Turchin et al (51) prospectively demonstrated that patients with foot injuries and multiple trauma had a significantly worse outcome that that of patients with multiple trauma without associated foot injuries. The effect of a foot fracture on the general health status of a polytrauma patient was significant and sustained at two-year follow-up. Postinjury evaluation showed that not only were the physical scores affected, but also pain and emotional and social health perception were affected dramatically, more so than the control multiple-trauma patients without foot injuries (51). The authors’ patients were similar to patients with chronic conditions, such as congestive heart failure, ischemic heart diseases, and chronic obstructive pulmonary disease, when using the SF-36 (49). These patients had a variety of foot trauma and not only crush injuries, however, the obvious impact on their lives can be appreciated and it can be expected that the majority of patients with crush foot trauma may suffer from a similar type of effect upon their lives. This may cause an alteration in their ability to return to work and to resume their previous activities. The industrial setting is an area where preventive strategies to limit the risk of injury may be employed. The need for appropriate protective gear and the recognition of those workers who are at higher risk may prevent the occurrence of this devastating injury.

Conclusions:

Over the years what we have found is that patients with relatively minor compressive injuries seem to have a different morbidity, largely due to a constellation of neurological findings, including dysesthesia and hyperesthesias. These are usually multifocal, and often extend far beyond the point of impact of the crushing force.
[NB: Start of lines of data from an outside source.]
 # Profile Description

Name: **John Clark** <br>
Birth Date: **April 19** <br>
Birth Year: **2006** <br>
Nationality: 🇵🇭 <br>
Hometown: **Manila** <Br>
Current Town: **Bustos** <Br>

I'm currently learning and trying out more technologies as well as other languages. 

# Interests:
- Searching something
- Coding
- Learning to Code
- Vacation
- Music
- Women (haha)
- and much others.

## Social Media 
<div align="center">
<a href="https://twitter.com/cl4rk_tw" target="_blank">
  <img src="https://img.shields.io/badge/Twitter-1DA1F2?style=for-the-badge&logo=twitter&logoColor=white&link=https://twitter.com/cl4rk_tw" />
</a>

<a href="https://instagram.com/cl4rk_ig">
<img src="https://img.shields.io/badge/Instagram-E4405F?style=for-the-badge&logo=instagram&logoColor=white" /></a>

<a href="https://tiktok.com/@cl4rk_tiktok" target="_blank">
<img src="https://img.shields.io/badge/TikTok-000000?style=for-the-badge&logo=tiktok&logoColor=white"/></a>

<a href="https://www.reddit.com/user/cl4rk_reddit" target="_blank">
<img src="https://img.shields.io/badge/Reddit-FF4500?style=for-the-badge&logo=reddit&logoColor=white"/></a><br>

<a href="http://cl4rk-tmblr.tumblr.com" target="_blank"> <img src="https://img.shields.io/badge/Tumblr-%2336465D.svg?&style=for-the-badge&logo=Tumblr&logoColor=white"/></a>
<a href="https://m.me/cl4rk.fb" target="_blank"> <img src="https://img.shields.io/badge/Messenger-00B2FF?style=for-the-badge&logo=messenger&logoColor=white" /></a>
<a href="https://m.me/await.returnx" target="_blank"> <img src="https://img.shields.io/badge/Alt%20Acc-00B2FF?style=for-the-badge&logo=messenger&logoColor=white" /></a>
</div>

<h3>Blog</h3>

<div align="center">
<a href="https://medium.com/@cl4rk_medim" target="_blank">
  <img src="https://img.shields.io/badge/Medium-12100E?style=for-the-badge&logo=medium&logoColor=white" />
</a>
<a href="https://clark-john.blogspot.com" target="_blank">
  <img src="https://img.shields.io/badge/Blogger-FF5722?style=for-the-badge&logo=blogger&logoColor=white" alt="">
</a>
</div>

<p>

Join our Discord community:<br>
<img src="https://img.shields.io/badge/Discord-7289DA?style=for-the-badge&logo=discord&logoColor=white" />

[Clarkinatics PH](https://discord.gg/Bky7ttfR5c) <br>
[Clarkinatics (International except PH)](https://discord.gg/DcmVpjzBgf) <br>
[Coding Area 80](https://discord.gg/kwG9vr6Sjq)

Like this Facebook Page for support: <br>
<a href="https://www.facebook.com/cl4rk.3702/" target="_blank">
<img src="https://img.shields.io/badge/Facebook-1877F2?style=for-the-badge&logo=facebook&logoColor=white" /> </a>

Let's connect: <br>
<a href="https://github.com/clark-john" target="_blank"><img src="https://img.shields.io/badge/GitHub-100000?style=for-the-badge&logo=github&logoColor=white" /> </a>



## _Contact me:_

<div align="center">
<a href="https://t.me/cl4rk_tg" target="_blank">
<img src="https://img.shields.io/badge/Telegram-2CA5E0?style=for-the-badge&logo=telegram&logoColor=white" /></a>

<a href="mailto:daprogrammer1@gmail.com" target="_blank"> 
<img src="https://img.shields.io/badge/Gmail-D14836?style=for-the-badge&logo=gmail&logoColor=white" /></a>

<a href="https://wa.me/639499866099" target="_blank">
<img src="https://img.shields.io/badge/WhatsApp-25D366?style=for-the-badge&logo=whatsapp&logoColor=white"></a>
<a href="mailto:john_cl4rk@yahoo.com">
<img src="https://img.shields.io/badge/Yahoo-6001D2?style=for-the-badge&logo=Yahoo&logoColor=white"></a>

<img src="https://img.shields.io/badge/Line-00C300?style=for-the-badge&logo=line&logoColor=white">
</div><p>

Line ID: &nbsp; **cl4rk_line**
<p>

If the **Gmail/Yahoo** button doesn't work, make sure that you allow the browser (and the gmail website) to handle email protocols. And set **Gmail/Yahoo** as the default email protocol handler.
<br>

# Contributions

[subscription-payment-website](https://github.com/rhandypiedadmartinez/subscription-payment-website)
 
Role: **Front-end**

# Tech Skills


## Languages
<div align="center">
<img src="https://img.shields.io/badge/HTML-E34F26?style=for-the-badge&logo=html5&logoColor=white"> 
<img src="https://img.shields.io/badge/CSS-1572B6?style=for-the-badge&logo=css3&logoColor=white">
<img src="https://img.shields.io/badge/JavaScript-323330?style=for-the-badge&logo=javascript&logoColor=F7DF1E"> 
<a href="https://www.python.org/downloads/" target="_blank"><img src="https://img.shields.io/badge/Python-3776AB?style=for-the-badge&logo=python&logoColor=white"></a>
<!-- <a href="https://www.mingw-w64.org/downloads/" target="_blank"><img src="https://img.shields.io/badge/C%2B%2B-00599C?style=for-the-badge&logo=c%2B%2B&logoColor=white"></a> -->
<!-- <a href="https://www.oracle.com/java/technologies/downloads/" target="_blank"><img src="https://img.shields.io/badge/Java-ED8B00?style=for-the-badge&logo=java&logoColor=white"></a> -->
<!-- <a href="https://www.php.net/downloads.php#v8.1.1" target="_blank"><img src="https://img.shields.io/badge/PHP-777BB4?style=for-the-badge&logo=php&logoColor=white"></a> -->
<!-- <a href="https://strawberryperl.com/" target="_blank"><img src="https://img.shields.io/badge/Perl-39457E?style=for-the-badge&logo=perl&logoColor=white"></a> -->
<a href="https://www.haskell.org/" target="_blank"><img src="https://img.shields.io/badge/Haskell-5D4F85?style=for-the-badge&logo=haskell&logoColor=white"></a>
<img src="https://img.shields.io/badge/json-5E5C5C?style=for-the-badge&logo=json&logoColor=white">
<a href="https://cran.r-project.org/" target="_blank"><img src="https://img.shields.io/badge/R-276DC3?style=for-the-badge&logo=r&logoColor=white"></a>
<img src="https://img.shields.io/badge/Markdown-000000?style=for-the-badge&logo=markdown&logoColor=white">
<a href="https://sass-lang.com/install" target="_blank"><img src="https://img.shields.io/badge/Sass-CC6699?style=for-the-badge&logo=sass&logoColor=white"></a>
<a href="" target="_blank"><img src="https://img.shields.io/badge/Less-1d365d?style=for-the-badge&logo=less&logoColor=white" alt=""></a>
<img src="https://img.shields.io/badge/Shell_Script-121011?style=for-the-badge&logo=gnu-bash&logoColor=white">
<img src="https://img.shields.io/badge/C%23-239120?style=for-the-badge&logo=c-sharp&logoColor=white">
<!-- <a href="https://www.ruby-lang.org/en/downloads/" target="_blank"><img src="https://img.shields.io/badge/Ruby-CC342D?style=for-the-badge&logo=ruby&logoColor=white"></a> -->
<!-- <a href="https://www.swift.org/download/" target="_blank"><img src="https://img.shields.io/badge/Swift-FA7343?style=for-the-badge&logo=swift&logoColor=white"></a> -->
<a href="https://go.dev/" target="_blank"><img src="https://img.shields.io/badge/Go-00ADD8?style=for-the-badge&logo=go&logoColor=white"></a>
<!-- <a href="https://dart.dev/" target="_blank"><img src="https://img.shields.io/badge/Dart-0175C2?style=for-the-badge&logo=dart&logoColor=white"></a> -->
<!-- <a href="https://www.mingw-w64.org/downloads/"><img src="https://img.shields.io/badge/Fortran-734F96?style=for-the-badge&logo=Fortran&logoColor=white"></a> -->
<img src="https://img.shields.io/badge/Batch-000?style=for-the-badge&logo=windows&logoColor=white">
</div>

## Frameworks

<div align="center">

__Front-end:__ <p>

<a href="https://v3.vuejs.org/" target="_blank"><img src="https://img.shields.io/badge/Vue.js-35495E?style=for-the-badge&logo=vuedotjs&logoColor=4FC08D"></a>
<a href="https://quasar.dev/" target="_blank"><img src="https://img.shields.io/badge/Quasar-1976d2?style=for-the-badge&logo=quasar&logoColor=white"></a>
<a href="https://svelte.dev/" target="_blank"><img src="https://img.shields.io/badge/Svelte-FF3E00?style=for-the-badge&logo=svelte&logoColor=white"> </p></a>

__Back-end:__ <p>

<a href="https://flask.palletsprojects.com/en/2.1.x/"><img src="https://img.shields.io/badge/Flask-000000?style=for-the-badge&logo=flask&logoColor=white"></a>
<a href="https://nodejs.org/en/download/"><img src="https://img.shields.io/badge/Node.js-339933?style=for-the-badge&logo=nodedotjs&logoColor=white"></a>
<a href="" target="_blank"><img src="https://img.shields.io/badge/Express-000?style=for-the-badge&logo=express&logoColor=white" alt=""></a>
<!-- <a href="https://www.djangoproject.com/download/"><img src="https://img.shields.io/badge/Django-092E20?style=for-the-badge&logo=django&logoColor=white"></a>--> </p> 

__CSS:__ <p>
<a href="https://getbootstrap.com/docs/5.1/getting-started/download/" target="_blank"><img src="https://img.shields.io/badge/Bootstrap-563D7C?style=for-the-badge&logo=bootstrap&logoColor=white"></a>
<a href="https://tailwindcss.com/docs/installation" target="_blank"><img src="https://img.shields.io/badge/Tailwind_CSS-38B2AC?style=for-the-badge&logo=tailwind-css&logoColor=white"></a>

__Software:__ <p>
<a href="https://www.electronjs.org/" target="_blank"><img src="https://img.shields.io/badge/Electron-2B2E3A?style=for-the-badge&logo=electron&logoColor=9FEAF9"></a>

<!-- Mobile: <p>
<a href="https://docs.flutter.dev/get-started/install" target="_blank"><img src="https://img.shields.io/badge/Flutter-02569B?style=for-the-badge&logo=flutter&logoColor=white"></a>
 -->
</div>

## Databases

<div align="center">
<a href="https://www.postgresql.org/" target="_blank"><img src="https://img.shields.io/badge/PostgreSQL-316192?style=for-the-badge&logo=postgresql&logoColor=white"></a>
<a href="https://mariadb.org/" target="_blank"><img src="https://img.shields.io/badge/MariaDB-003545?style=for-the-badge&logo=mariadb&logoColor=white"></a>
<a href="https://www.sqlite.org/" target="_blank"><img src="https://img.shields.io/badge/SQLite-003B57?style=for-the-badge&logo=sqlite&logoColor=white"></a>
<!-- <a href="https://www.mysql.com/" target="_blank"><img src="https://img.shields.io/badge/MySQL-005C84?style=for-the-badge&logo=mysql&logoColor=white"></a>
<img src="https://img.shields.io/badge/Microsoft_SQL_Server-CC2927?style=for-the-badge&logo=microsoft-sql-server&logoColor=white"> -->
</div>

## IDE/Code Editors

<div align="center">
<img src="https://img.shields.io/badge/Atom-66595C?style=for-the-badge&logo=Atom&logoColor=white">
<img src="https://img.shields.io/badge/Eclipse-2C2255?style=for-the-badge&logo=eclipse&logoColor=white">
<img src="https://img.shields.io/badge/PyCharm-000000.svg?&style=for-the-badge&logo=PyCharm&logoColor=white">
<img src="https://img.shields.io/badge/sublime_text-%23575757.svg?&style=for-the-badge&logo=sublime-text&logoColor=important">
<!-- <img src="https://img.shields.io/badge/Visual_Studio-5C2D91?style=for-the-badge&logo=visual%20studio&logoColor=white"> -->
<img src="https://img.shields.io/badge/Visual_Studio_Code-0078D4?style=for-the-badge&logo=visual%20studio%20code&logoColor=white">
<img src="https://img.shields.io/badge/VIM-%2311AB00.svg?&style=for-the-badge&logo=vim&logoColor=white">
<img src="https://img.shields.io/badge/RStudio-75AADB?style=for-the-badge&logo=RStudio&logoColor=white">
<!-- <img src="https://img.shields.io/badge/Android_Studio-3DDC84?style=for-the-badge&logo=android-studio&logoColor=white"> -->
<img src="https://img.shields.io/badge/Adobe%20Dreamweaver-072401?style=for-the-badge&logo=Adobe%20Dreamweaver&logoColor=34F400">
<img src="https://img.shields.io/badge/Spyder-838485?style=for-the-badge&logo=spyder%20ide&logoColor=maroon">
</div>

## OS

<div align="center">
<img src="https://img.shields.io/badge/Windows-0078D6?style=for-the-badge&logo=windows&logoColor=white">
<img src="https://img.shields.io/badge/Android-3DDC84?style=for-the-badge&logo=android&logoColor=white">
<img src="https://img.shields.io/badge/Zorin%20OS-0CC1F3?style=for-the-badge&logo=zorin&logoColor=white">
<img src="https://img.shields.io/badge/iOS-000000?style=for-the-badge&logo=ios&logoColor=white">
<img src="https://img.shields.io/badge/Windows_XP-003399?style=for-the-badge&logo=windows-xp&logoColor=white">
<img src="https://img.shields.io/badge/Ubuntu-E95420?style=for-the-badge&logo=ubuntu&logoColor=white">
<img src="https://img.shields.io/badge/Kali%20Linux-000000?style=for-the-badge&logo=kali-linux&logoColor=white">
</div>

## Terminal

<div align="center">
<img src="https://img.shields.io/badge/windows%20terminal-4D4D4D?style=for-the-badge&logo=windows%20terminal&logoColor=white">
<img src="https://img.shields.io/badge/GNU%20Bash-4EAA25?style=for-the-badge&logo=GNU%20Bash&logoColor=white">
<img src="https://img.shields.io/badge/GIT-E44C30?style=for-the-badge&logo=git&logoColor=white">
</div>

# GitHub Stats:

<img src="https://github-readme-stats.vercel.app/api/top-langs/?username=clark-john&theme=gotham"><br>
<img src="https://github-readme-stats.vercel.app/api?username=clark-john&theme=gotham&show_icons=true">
Neuro-ischemia may play a role in the development of chronic pain after crush injuries to the foot, either through direct trauma to the peripheral nerves or by intraneural or extranueral fibrosis. This direct trauma to the nerve may cause chronic neuritis, which then triggers a sympathetically mediated pain syndrome. For the injured worker, these problems seem to be magnified. Early recognition of the extent of injury, the zone of injury, and the need for early soft tissue coverage is essential. With expeditious treatment, wound coverage, treatment of compartment syndromes, and early aggressive rehabilitation, many of the complications of these injuries, including chronic pain syndromes, can be minimized.